RECORDS FOR THE TASK

◆ ◆ ◆

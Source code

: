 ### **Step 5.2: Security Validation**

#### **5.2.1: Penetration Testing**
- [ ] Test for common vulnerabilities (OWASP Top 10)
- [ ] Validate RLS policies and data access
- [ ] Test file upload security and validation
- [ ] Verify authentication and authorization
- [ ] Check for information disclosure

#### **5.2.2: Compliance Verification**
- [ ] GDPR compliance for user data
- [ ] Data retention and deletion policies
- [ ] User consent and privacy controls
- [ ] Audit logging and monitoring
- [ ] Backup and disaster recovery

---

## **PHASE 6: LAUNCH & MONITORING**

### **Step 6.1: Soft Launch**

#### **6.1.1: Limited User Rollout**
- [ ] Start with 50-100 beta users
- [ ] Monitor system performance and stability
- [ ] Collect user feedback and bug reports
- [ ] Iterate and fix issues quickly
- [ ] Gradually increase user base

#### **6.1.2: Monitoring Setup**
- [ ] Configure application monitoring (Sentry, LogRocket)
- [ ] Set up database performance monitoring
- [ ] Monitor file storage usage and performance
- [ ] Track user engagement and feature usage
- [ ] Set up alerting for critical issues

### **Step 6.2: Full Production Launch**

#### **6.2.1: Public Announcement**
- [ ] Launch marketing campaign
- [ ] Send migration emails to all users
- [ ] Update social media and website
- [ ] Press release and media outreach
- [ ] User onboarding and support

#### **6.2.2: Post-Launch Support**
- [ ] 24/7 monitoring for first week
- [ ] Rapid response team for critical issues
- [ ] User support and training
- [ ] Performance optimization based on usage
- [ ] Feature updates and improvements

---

◆ ◆ ◆

TO DO
Only lines holding the string "file" are wanted; gather each one from the entries above.

WRITTEN REPLY
- [ ] Test file upload security and validation
- [ ] Monitor file storage usage and performance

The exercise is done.